Chapter VII

1.2K 160 16
                                    

🖤 Happy Reading 🖤

|•| |•| |•|

Beberapa menit kedua orang yang sedang beristirahat itu dilingkupi keheningan. Hanya terdengar suara-suara lain di sekitar mereka. Dengung obrolan para karyawan, denting sendok yang mengenai permukaan piring.

Sean melirik beberapa pegawai yang sudah kembali keluar kantin menuju ruangan masing-masing. Beberapa karyawan perempuan dan laki-laki yang nampak berjalan sambil bersenda gurau. Penuh keceriaan merasakan kebebasan bekerja, menerima gaji sendiri, bahkan mungkin mereka memiliki rencana masa depan di kemudian hari.

Seperti dirinya kini, ia memiliki keinginan untuk masa depan. Keinginan untuk kebebasan tak terbatas namun memiliki segalanya. Itulah kenapa ia berjuang selama ini. Menjadi seorang reporter tak kenal takut demi mengejar ambisi sampai ia memiliki segalanya sendiri.

Namun seperti perkataan Yuchen, dirinya tidak memiliki masa depan dalam masalah hati.

Yah – mungkin, bahkan ia sendiri tidak yakin dengan hubungan yang ia jalani hingga menyebabkan semuanya kandas dalam waktu singkat tanpa banyak meninggalkan kenangan indah.

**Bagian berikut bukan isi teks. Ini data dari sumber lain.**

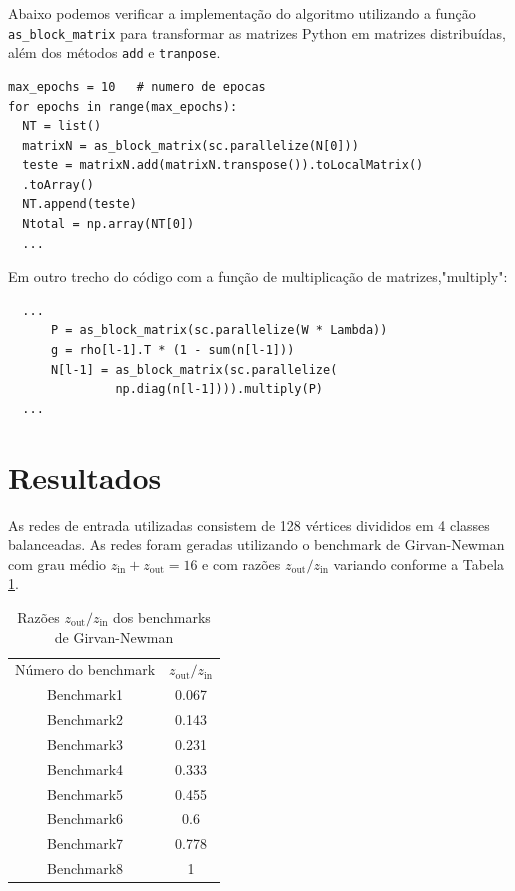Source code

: \documentclass[conference]{IEEEtran}
\begin{document}
Abaixo podemos verificar a implementação do algoritmo utilizando a função \texttt{as\_block\_matrix} para transformar as matrizes Python em matrizes distribuídas, além dos métodos \texttt{add} e \texttt{tranpose}.

\lstset{language=Python}
\lstset{frame=lines}
\lstset{basicstyle=\footnotesize}
\begin{lstlisting}
max_epochs = 10   # numero de epocas
for epochs in range(max_epochs):
  NT = list()
  matrixN = as_block_matrix(sc.parallelize(N[0]))
  teste = matrixN.add(matrixN.transpose()).toLocalMatrix()
  .toArray()
  NT.append(teste)
  Ntotal = np.array(NT[0]) 
  ...

\end{lstlisting}

Em outro trecho do código com a função de multiplicação de matrizes,"multiply": 

\lstset{language=Python}
\lstset{frame=lines}
\lstset{basicstyle=\footnotesize}
\begin{lstlisting}
  ...
      P = as_block_matrix(sc.parallelize(W * Lambda))
      g = rho[l-1].T * (1 - sum(n[l-1]))
      N[l-1] = as_block_matrix(sc.parallelize(
               np.diag(n[l-1]))).multiply(P)
  ...

\end{lstlisting}



\section{Resultados}\label{AA}

 As redes de entrada utilizadas consistem de 128 vértices divididos em 4 classes balanceadas.  As redes foram geradas utilizando o benchmark de Girvan-Newman\cite{b15} com grau médio $z_\text{in} + z_\text{out} = 16$ e com razões $z_\text{out}/z_\text{in}$ variando conforme a Tabela \ref{tab:benchmark}.

\begin{table}[h!]
\centering
\caption{Razões $z_\text{out}/z_\text{in}$ dos benchmarks de Girvan-Newman}
\label{tab:benchmark}
\begin{tabular}{c c}
Número do benchmark & $z_{\text{out}}/z_{\text{in}}$ \\
Benchmark1 & 0.067 \\
Benchmark2 & 0.143\\
Benchmark3 & 0.231\\
Benchmark4 & 0.333  \\
Benchmark5 & 0.455  \\           
Benchmark6 & 0.6  \\ 
Benchmark7 & 0.778 \\ 
Benchmark8 & 1
\end{tabular}
\end{table}
\end{document}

“Hei! Jangan melamun,” Yuchen mengibaskan tangan di depan wajah Sean yang termangu.

Sedikit masam, Sean berusaha mengulas senyum. Ia mendadak teringat kejadian tadi malam.

Seorang pemuda.

Reflek Sean mengangkat jari dan menyentuh bibir. Rona mukanya sontak berubah menjadi merah tanpa ia sadari.

Yuchen sedikit mengernyit melihat perubahan wajah teman mudanya. Ia kembali menggelengkan kepala sambil mengulum senyum melihat pemuda yang sedang dilanda kegalauan.

“Lebih baik kita menemui Mr. Feng. Bukankah kau ingin ikut ke lapangan?” ia berkata setelah menghabiskan minuman lemon.

Sean manggut, berusaha menepis bayangan yang mendadak muncul tanpa diduga. “Ayo!” ujarnya sambil beranjak bangkit dari tempat duduk.

Keduanya kini berada di ruangan direktur. Duduk menghadap Mr. Feng, mendengarkan penjelasannya dalam mengungkapkan peristiwa yang terjadi.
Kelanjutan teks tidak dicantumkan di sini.